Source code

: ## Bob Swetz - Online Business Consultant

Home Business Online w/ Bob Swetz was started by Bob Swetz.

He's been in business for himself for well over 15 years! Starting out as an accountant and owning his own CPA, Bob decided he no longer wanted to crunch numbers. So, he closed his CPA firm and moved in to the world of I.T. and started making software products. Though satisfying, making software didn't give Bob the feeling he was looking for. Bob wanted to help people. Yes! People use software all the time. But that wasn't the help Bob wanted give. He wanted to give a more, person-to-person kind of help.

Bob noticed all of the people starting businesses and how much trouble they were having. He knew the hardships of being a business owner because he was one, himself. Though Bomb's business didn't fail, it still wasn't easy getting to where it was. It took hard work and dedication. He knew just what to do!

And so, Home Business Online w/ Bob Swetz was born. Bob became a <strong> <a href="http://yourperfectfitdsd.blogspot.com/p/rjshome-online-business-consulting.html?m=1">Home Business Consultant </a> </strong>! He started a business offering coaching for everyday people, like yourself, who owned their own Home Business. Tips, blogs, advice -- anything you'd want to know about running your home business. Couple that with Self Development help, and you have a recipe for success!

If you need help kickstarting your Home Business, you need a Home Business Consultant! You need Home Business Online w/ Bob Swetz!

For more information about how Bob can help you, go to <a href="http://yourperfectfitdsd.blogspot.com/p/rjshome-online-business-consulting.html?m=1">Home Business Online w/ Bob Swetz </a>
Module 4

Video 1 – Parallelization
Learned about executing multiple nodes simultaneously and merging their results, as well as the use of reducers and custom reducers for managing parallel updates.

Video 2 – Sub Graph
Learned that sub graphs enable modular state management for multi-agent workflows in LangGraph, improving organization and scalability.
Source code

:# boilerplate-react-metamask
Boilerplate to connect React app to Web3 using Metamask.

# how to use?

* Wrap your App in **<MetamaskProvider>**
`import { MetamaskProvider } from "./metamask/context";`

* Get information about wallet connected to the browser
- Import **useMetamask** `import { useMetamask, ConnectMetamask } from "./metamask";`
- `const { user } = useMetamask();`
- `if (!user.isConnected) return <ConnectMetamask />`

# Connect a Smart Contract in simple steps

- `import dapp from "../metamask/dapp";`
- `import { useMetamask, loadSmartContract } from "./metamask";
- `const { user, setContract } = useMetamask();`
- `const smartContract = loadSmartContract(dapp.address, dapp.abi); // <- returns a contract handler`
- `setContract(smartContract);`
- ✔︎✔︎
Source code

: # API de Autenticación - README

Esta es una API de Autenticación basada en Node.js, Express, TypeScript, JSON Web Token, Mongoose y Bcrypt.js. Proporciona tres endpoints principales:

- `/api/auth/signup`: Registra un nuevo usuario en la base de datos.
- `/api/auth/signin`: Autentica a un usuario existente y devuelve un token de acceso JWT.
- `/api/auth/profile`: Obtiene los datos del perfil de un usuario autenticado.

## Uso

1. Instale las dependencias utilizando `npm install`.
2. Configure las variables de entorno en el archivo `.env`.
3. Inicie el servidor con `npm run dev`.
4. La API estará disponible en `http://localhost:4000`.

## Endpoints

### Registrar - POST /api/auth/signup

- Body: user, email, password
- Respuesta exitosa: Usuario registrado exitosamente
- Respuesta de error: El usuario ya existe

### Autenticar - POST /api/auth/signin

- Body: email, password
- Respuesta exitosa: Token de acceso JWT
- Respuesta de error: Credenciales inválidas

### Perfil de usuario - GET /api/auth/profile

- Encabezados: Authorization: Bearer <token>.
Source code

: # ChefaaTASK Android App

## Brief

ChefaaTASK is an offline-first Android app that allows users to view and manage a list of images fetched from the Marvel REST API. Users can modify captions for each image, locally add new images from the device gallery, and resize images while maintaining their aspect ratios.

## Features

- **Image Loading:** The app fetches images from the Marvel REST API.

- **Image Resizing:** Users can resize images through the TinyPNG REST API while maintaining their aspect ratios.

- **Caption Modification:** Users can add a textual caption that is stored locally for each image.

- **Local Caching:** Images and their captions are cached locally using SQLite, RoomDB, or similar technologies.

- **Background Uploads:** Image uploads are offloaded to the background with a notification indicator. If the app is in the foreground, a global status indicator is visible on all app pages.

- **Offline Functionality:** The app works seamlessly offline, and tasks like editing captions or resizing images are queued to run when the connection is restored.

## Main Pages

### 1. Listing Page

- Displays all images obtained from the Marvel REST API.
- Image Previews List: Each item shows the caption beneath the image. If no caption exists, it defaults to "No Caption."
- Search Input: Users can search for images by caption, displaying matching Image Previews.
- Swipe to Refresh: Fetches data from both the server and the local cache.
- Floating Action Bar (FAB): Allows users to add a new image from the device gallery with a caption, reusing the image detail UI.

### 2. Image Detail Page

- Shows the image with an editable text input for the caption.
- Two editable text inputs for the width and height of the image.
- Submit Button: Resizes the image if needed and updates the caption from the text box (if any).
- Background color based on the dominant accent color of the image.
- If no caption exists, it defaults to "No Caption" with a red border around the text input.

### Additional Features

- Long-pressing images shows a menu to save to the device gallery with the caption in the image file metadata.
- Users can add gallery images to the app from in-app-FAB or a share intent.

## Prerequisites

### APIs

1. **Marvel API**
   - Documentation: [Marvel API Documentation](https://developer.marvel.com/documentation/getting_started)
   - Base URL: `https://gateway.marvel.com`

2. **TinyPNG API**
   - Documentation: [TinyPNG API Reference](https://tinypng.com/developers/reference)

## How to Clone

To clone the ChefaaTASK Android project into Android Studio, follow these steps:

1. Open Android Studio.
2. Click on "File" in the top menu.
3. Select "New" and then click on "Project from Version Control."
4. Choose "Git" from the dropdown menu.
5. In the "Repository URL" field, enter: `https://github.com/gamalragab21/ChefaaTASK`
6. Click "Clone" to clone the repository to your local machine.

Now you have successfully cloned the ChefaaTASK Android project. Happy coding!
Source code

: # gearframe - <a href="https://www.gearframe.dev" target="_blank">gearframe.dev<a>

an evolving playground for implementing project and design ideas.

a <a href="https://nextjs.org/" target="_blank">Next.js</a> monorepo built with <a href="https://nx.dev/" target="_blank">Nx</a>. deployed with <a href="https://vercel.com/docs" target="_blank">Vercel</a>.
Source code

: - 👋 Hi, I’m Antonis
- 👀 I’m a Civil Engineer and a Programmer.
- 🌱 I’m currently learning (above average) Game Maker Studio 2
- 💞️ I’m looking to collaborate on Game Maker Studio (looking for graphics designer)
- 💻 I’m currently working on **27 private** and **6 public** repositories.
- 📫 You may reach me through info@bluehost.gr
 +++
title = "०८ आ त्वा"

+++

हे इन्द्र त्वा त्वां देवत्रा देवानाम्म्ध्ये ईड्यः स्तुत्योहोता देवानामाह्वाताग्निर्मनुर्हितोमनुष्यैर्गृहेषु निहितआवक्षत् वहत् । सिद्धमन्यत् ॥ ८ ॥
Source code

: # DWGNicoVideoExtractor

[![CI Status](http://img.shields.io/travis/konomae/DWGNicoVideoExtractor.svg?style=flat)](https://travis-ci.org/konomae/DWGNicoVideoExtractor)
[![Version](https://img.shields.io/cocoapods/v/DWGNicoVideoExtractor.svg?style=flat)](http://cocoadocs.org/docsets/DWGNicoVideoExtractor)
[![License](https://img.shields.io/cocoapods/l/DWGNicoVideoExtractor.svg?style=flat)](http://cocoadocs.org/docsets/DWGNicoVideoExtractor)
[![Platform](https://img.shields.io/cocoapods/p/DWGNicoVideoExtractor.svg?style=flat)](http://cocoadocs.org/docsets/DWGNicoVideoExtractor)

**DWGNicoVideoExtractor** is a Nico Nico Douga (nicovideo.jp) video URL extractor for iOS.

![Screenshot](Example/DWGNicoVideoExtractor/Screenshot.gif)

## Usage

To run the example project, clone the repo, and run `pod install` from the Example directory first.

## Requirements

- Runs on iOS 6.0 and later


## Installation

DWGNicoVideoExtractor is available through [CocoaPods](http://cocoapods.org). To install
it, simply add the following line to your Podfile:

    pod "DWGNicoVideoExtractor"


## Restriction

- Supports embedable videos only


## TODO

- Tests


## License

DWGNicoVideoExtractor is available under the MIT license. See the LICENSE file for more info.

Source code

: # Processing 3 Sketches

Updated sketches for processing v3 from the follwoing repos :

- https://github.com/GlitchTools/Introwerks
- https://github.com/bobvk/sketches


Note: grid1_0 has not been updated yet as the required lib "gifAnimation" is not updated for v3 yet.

**TASK ITEM**
Find the word "href" in the entries above, then copy each line that holds it.

**OUTPUT OF THE EXERCISE**
And so, Home Business Online w/ Bob Swetz was born. Bob became a <strong> <a href="http://yourperfectfitdsd.blogspot.com/p/rjshome-online-business-consulting.html?m=1">Home Business Consultant </a> </strong>! He started a business offering coaching for everyday people, like yourself, who owned their own Home Business. Tips, blogs, advice -- anything you'd want to know about running your home business. Couple that with Self Development help, and you have a recipe for success!
For more information about how Bob can help you, go to <a href="http://yourperfectfitdsd.blogspot.com/p/rjshome-online-business-consulting.html?m=1">Home Business Online w/ Bob Swetz </a>
: # gearframe - <a href="https://www.gearframe.dev" target="_blank">gearframe.dev<a>
a <a href="https://nextjs.org/" target="_blank">Next.js</a> monorepo built with <a href="https://nx.dev/" target="_blank">Nx</a>. deployed with <a href="https://vercel.com/docs" target="_blank">Vercel</a>.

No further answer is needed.